## Task goal
Your reply should be the complete data, reproduced exactly.

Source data
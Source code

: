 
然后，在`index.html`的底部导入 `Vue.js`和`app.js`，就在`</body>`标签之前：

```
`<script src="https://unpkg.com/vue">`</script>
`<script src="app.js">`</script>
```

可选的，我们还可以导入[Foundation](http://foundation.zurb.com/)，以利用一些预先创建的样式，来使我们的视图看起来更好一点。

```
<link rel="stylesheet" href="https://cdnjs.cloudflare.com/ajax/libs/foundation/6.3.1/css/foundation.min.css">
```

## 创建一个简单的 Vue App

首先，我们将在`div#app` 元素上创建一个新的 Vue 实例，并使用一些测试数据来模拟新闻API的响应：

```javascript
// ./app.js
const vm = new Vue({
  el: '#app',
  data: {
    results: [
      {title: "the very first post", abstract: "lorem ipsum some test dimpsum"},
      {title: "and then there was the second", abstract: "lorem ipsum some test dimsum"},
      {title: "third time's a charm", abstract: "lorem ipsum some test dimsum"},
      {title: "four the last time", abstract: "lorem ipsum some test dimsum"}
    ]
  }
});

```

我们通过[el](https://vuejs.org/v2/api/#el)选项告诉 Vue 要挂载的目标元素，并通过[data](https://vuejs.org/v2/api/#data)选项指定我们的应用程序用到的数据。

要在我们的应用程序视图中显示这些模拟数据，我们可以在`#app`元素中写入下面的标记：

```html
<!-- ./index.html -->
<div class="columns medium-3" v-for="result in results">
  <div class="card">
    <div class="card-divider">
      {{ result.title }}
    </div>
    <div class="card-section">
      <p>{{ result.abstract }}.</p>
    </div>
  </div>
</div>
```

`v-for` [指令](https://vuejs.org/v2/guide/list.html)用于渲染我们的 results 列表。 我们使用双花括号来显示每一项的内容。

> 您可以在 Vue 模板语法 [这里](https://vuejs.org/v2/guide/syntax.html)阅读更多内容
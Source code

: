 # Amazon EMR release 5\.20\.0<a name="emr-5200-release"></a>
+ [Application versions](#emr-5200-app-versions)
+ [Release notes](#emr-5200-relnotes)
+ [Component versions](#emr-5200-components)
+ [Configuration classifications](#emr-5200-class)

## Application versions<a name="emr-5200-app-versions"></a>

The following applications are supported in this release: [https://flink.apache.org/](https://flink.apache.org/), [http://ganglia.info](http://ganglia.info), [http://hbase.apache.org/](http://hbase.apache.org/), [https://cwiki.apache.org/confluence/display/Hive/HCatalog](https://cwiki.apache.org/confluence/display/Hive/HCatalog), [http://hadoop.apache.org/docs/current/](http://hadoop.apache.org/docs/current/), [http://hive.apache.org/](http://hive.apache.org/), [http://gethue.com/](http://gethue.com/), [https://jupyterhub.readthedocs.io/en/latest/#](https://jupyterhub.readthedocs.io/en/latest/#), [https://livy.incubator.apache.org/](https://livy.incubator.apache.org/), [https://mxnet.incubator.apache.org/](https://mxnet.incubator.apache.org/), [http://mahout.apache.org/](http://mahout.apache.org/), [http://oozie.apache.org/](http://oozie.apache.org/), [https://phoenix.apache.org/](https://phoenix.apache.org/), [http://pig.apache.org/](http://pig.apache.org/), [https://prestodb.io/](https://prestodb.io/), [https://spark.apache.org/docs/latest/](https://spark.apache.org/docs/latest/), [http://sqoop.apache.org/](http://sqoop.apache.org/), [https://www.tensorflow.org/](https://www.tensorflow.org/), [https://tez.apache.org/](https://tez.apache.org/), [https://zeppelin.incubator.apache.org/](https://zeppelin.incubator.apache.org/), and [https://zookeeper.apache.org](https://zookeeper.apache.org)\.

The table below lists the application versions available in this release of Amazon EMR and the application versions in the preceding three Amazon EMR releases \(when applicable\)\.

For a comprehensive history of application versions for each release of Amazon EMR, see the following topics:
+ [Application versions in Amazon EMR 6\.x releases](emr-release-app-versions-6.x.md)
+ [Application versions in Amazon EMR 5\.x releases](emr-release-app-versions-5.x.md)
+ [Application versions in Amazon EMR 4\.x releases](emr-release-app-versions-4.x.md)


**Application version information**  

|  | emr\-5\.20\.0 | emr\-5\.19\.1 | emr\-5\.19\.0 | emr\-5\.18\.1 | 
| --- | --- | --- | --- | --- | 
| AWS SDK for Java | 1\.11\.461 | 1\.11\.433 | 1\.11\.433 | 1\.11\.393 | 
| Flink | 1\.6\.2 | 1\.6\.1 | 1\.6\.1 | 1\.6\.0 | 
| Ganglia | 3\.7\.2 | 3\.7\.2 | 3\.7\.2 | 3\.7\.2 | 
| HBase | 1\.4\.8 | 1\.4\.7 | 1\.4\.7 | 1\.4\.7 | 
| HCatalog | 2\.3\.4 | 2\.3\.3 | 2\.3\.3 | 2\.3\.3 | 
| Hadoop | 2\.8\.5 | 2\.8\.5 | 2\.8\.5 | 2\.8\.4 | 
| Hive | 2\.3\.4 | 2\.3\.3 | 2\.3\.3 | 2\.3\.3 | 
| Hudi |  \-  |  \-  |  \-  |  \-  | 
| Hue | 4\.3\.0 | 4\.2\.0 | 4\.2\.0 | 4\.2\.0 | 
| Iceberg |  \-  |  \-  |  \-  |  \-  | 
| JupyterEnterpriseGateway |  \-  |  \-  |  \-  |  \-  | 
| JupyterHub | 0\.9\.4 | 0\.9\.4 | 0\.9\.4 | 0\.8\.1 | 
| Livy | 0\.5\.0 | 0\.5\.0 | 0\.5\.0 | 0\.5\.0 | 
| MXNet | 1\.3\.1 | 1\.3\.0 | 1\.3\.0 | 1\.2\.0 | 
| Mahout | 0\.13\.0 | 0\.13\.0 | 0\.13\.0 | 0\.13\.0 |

## Solution to this task
Source code

: 
然后，在`index.html`的底部导入 `Vue.js`和`app.js`，就在`</body>`标签之前：

```
`<script src="https://unpkg.com/vue">`</script>
`<script src="app.js">`</script>
```

可选的，我们还可以导入[Foundation](http://foundation.zurb.com/)，以利用一些预先创建的样式，来使我们的视图看起来更好一点。

```
<link rel="stylesheet" href="https://cdnjs.cloudflare.com/ajax/libs/foundation/6.3.1/css/foundation.min.css">
```

## 创建一个简单的 Vue App

首先，我们将在`div#app` 元素上创建一个新的 Vue 实例，并使用一些测试数据来模拟新闻API的响应：

```javascript
// ./app.js
const vm = new Vue({
  el: '#app',
  data: {
    results: [
      {title: "the very first post", abstract: "lorem ipsum some test dimpsum"},
      {title: "and then there was the second", abstract: "lorem ipsum some test dimsum"},
      {title: "third time's a charm", abstract: "lorem ipsum some test dimsum"},
      {title: "four the last time", abstract: "lorem ipsum some test dimsum"}
    ]
  }
});

```

我们通过[el](https://vuejs.org/v2/api/#el)选项告诉 Vue 要挂载的目标元素，并通过[data](https://vuejs.org/v2/api/#data)选项指定我们的应用程序用到的数据。

要在我们的应用程序视图中显示这些模拟数据，我们可以在`#app`元素中写入下面的标记：

```html
<!-- ./index.html -->
<div class="columns medium-3" v-for="result in results">
  <div class="card">
    <div class="card-divider">
      {{ result.title }}
    </div>
    <div class="card-section">
      <p>{{ result.abstract }}.</p>
    </div>
  </div>
</div>
```

`v-for` [指令](https://vuejs.org/v2/guide/list.html)用于渲染我们的 results 列表。 我们使用双花括号来显示每一项的内容。

> 您可以在 Vue 模板语法 [这里](https://vuejs.org/v2/guide/syntax.html)阅读更多内容
Source code

: # Amazon EMR release 5\.20\.0<a name="emr-5200-release"></a>
+ [Application versions](#emr-5200-app-versions)
+ [Release notes](#emr-5200-relnotes)
+ [Component versions](#emr-5200-components)
+ [Configuration classifications](#emr-5200-class)

## Application versions<a name="emr-5200-app-versions"></a>

The following applications are supported in this release: [https://flink.apache.org/](https://flink.apache.org/), [http://ganglia.info](http://ganglia.info), [http://hbase.apache.org/](http://hbase.apache.org/), [https://cwiki.apache.org/confluence/display/Hive/HCatalog](https://cwiki.apache.org/confluence/display/Hive/HCatalog), [http://hadoop.apache.org/docs/current/](http://hadoop.apache.org/docs/current/), [http://hive.apache.org/](http://hive.apache.org/), [http://gethue.com/](http://gethue.com/), [https://jupyterhub.readthedocs.io/en/latest/#](https://jupyterhub.readthedocs.io/en/latest/#), [https://livy.incubator.apache.org/](https://livy.incubator.apache.org/), [https://mxnet.incubator.apache.org/](https://mxnet.incubator.apache.org/), [http://mahout.apache.org/](http://mahout.apache.org/), [http://oozie.apache.org/](http://oozie.apache.org/), [https://phoenix.apache.org/](https://phoenix.apache.org/), [http://pig.apache.org/](http://pig.apache.org/), [https://prestodb.io/](https://prestodb.io/), [https://spark.apache.org/docs/latest/](https://spark.apache.org/docs/latest/), [http://sqoop.apache.org/](http://sqoop.apache.org/), [https://www.tensorflow.org/](https://www.tensorflow.org/), [https://tez.apache.org/](https://tez.apache.org/), [https://zeppelin.incubator.apache.org/](https://zeppelin.incubator.apache.org/), and [https://zookeeper.apache.org](https://zookeeper.apache.org)\.

The table below lists the application versions available in this release of Amazon EMR and the application versions in the preceding three Amazon EMR releases \(when applicable\)\.

For a comprehensive history of application versions for each release of Amazon EMR, see the following topics:
+ [Application versions in Amazon EMR 6\.x releases](emr-release-app-versions-6.x.md)
+ [Application versions in Amazon EMR 5\.x releases](emr-release-app-versions-5.x.md)
+ [Application versions in Amazon EMR 4\.x releases](emr-release-app-versions-4.x.md)


**Application version information**  

|  | emr\-5\.20\.0 | emr\-5\.19\.1 | emr\-5\.19\.0 | emr\-5\.18\.1 | 
| --- | --- | --- | --- | --- | 
| AWS SDK for Java | 1\.11\.461 | 1\.11\.433 | 1\.11\.433 | 1\.11\.393 | 
| Flink | 1\.6\.2 | 1\.6\.1 | 1\.6\.1 | 1\.6\.0 | 
| Ganglia | 3\.7\.2 | 3\.7\.2 | 3\.7\.2 | 3\.7\.2 | 
| HBase | 1\.4\.8 | 1\.4\.7 | 1\.4\.7 | 1\.4\.7 | 
| HCatalog | 2\.3\.4 | 2\.3\.3 | 2\.3\.3 | 2\.3\.3 | 
| Hadoop | 2\.8\.5 | 2\.8\.5 | 2\.8\.5 | 2\.8\.4 | 
| Hive | 2\.3\.4 | 2\.3\.3 | 2\.3\.3 | 2\.3\.3 | 
| Hudi |  \-  |  \-  |  \-  |  \-  | 
| Hue | 4\.3\.0 | 4\.2\.0 | 4\.2\.0 | 4\.2\.0 | 
| Iceberg |  \-  |  \-  |  \-  |  \-  | 
| JupyterEnterpriseGateway |  \-  |  \-  |  \-  |  \-  | 
| JupyterHub | 0\.9\.4 | 0\.9\.4 | 0\.9\.4 | 0\.8\.1 | 
| Livy | 0\.5\.0 | 0\.5\.0 | 0\.5\.0 | 0\.5\.0 | 
| MXNet | 1\.3\.1 | 1\.3\.0 | 1\.3\.0 | 1\.2\.0 | 
| Mahout | 0\.13\.0 | 0\.13\.0 | 0\.13\.0 | 0\.13\.0 |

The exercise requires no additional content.